Voters in Kazakhstan go to the polls on Sunday and vote in a snap election, the first since then. deadly unrest seized the resource-rich Central Asian nation a year ago.

The vote comes after a brief but active campaign for seats in the reconfigured lower house of parliament, and falls on the third anniversary of the resignation as president of Nursultan Nazarbayev.

Nazarbayev had led Kazakhstan since independence following the dissolution of the Soviet Union in 1991 and wielded enormous influence. His successor, Kassym-Jomart Tokayev, was widely expected to continue Nazarbayev’s authoritarian course and even renamed the capital Nur-Sultan in his predecessor’s honor.

But the country’s political landscape changed markedly after a wave of violence in January 2022 when provincial protests initially sparked by a rise in fuel prices engulfed other cities, particularly the commercial capital Almaty, and became overtly political as protesters chanted “Old man out!” referring to Nazarbayev.

More than 220 people, mostly protesters, died as police cracked down heavily on the unrest.

Amid the violence, Tokayev removed Nazarbayev from his powerful post as head of the National Security Council. He restored the capital’s former name Astana, and parliament repealed a law granting Nazarbayev and his family immunity from prosecution.

Tokayev also initiated reforms to strengthen parliament, reduce the powers of the president and limit the presidency to a single seven-year term. Under the reforms, a third of the lower house of parliament’s 98 seats will be elected in one-man contests rather than by party list.

Tokayev’s Amanat party holds the overwhelming majority of seats in the current parliament, with the rest held by parties largely loyal to Amanat.
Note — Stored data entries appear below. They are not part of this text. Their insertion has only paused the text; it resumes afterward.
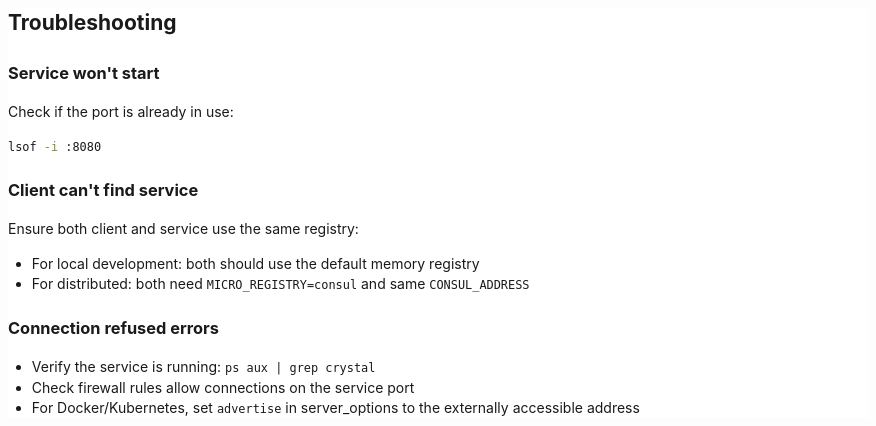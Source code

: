 ## Troubleshooting

### Service won't start

Check if the port is already in use:
```bash
lsof -i :8080
```

### Client can't find service  

Ensure both client and service use the same registry:
- For local development: both should use the default memory registry
- For distributed: both need `MICRO_REGISTRY=consul` and same `CONSUL_ADDRESS`

### Connection refused errors

- Verify the service is running: `ps aux | grep crystal`
- Check firewall rules allow connections on the service port
- For Docker/Kubernetes, set `advertise` in server_options to the externally accessible address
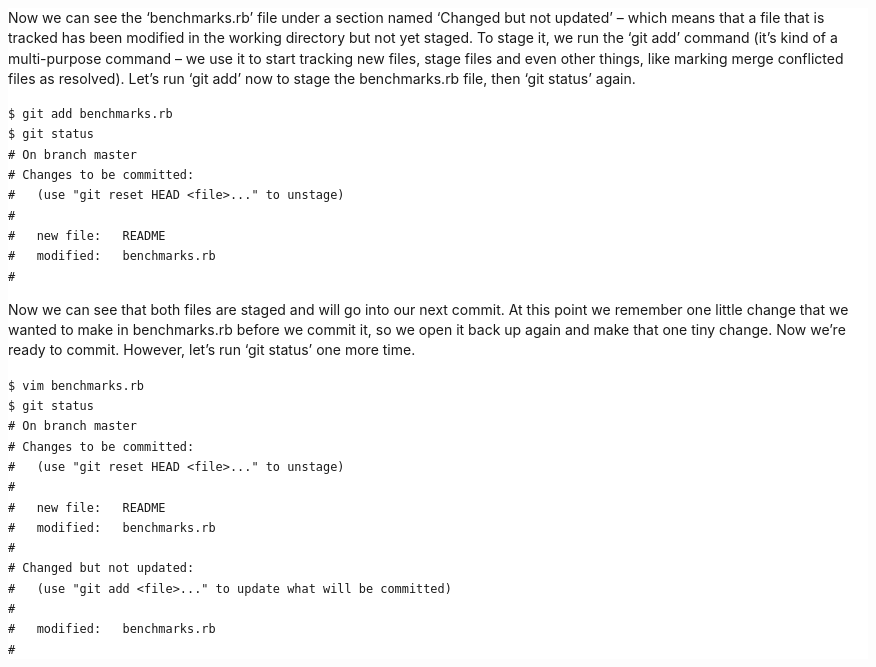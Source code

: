 Now we can see the ‘benchmarks.rb’ file under a section named ‘Changed but not updated’ – which means that a file that is tracked has been modified in the working directory but not yet staged.  To stage it, we run the ‘git add’ command (it’s kind of a multi-purpose command – we use it to start tracking new files, stage files and even other things, like marking merge conflicted files as resolved).  Let’s run ‘git add’ now to stage the benchmarks.rb file, then ‘git status’ again.

	$ git add benchmarks.rb
	$ git status
	# On branch master
	# Changes to be committed:
	#   (use "git reset HEAD <file>..." to unstage)
	#
	#	new file:   README
	#	modified:   benchmarks.rb
	#

Now we can see that both files are staged and will go into our next commit. At this point we remember one little change that we wanted to make in benchmarks.rb before we commit it, so we open it back up again and make that one tiny change.  Now we’re ready to commit.  However, let’s run ‘git status’ one more time.

	$ vim benchmarks.rb 
	$ git status
	# On branch master
	# Changes to be committed:
	#   (use "git reset HEAD <file>..." to unstage)
	#
	#	new file:   README
	#	modified:   benchmarks.rb
	#
	# Changed but not updated:
	#   (use "git add <file>..." to update what will be committed)
	#
	#	modified:   benchmarks.rb
	#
Although opinion polls suggest Amanat will remain the largest party in the new parliament, the likely final balance is unclear.

More than 400 candidates, most of them self-nominated, are competing in the one-man contests, and the National Election Commission approved two more parties to participate in the proportional contest.

The increased competition seems to have energized voters.

Although the election campaign was only allowed to start in mid-February, “campaigning so far appears lively, especially online and in constituencies with a mandate with a large number of candidates,” said an assessment by the organization’s election monitoring mission. for security and cooperation in Europe.

Candidates have raised a wide range of issues including further political reforms, housing and rising food prices, and the country shows no clear way forward. But many are encouraged by the increased choice.

“There is hope that the upcoming parliamentary elections to be held under the new mixed electoral system will bring about change and facilitate democratization and political liberalization in Kazakhstan,” analyst Assel Nussopova wrote for the Astana Times newspaper.